Every time we try to add a useful feature to parsing (such limited=true/false) or to building (such as {-list|/|foo}) there will be pain if the two are tightly coupled.
> Currently '/' isn't classed as an illegal character but we could make it so if limited==true for the template parameter.
That helps a little, but it is not a clean solution. The limited=true/false feature can only currently be specified with an annotation. We would probably want to specify it directly with UriBuilder. For instance, add a new method
UriBuilder.fromPath(String path, boolean encode, boolean limited);
Alternatively, define build(MultivaluedMap values) now. For a limited=true placeholder only the first value is used. For a limited=false placeholder each value provides a single segment.
>> (or replaced by an empty string if the parameter is not defined).
> That is currently an error and I think it should stay that way.
That diverges from the URI templates draft that substitutes an empty string.
>> UriBuilder.isEncoded() does NOT apply to parameters passed to UriBuilder.build() – they always get encoded.
> I don't think that is necessary.
The URI templates draft finds it necessary. Without it, a param value can basically rewrite to whole URI (eg “/tag/{tags}” with tags=”../people” produces “/people” which is not what the template author was expecting.
>> • The name in {name} should be a valid Java identifier
> The former isn't far from where we are now.

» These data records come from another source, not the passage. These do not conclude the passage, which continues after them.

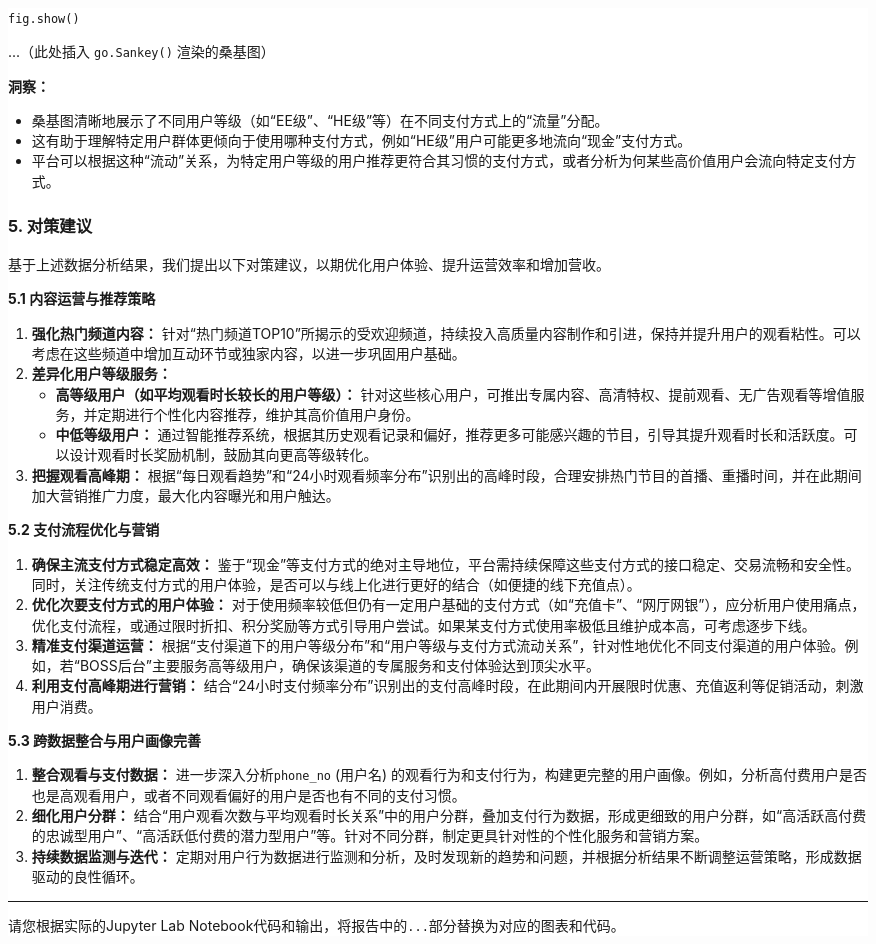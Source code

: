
 ```python
fig.show()
```

...（此处插入 `go.Sankey()` 渲染的桑基图）

**洞察：**
*   桑基图清晰地展示了不同用户等级（如“EE级”、“HE级”等）在不同支付方式上的“流量”分配。
*   这有助于理解特定用户群体更倾向于使用哪种支付方式，例如“HE级”用户可能更多地流向“现金”支付方式。
*   平台可以根据这种“流动”关系，为特定用户等级的用户推荐更符合其习惯的支付方式，或者分析为何某些高价值用户会流向特定支付方式。

### 5. 对策建议

基于上述数据分析结果，我们提出以下对策建议，以期优化用户体验、提升运营效率和增加营收。

**5.1 内容运营与推荐策略**

1.  **强化热门频道内容：** 针对“热门频道TOP10”所揭示的受欢迎频道，持续投入高质量内容制作和引进，保持并提升用户的观看粘性。可以考虑在这些频道中增加互动环节或独家内容，以进一步巩固用户基础。
2.  **差异化用户等级服务：**
    *   **高等级用户（如平均观看时长较长的用户等级）：** 针对这些核心用户，可推出专属内容、高清特权、提前观看、无广告观看等增值服务，并定期进行个性化内容推荐，维护其高价值用户身份。
    *   **中低等级用户：** 通过智能推荐系统，根据其历史观看记录和偏好，推荐更多可能感兴趣的节目，引导其提升观看时长和活跃度。可以设计观看时长奖励机制，鼓励其向更高等级转化。
3.  **把握观看高峰期：** 根据“每日观看趋势”和“24小时观看频率分布”识别出的高峰时段，合理安排热门节目的首播、重播时间，并在此期间加大营销推广力度，最大化内容曝光和用户触达。

**5.2 支付流程优化与营销**

1.  **确保主流支付方式稳定高效：** 鉴于“现金”等支付方式的绝对主导地位，平台需持续保障这些支付方式的接口稳定、交易流畅和安全性。同时，关注传统支付方式的用户体验，是否可以与线上化进行更好的结合（如便捷的线下充值点）。
2.  **优化次要支付方式的用户体验：** 对于使用频率较低但仍有一定用户基础的支付方式（如“充值卡”、“网厅网银”），应分析用户使用痛点，优化支付流程，或通过限时折扣、积分奖励等方式引导用户尝试。如果某支付方式使用率极低且维护成本高，可考虑逐步下线。
3.  **精准支付渠道运营：** 根据“支付渠道下的用户等级分布”和“用户等级与支付方式流动关系”，针对性地优化不同支付渠道的用户体验。例如，若“BOSS后台”主要服务高等级用户，确保该渠道的专属服务和支付体验达到顶尖水平。
4.  **利用支付高峰期进行营销：** 结合“24小时支付频率分布”识别出的支付高峰时段，在此期间内开展限时优惠、充值返利等促销活动，刺激用户消费。

**5.3 跨数据整合与用户画像完善**

1.  **整合观看与支付数据：** 进一步深入分析`phone_no` (用户名) 的观看行为和支付行为，构建更完整的用户画像。例如，分析高付费用户是否也是高观看用户，或者不同观看偏好的用户是否也有不同的支付习惯。
2.  **细化用户分群：** 结合“用户观看次数与平均观看时长关系”中的用户分群，叠加支付行为数据，形成更细致的用户分群，如“高活跃高付费的忠诚型用户”、“高活跃低付费的潜力型用户”等。针对不同分群，制定更具针对性的个性化服务和营销方案。
3.  **持续数据监测与迭代：** 定期对用户行为数据进行监测和分析，及时发现新的趋势和问题，并根据分析结果不断调整运营策略，形成数据驱动的良性循环。

---

请您根据实际的Jupyter Lab Notebook代码和输出，将报告中的`...`部分替换为对应的图表和代码。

>> Future versions of JAX-RS may give special meaning to other names, though implementations of this version of JAX-RS must treat them all the same.
>Current versions should flag an error for invalid names so an attempt to use an incompatible future template with a 1.0 implementation won't silently cause an application to break.

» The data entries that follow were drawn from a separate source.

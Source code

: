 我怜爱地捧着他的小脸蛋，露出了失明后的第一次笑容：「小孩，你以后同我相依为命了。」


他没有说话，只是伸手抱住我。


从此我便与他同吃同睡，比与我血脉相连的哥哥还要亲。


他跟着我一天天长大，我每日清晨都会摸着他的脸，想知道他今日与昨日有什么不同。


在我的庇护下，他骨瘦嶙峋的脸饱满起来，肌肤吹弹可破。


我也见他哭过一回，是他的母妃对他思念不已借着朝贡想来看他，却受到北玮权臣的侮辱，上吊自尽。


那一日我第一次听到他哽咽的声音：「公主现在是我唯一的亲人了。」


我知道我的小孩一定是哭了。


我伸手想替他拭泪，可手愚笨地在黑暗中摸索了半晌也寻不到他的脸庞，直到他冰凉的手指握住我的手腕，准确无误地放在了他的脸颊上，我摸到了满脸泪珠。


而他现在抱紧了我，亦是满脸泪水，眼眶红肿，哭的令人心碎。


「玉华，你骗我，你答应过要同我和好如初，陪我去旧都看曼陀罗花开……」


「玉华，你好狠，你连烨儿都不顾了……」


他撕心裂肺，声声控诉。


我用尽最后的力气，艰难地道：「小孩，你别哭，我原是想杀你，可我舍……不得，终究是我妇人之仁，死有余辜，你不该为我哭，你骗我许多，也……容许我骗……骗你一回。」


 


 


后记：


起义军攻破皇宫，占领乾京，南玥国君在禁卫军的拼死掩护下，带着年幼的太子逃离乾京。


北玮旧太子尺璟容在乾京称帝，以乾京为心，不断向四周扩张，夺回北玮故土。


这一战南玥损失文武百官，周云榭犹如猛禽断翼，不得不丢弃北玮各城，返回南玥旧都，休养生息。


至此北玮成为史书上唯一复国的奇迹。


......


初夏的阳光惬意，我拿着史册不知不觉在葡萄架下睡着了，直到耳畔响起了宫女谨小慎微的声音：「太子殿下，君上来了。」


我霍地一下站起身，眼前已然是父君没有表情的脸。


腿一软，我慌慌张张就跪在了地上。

Maybe. My more lenient approach could cause “silent breakage”, but it also allows a v2.0 template to be used in a v1.0 implementation as long as the caller is aware of this and passes, say, the param “-list|/|foo” as well as “foo” to the v1.0 implementation.
>> UriBuilder.fromPath(FooResource.class.getAnnotation(Path.class).value());
> I don't like this, building URIs to resources seems like a pretty common use case and making it harder doesn't in the way you suggest is a step backwards.
I would like to keep fromResource(…), but not if URI matching and URI building interpret the same @Path value in inconsistent ways.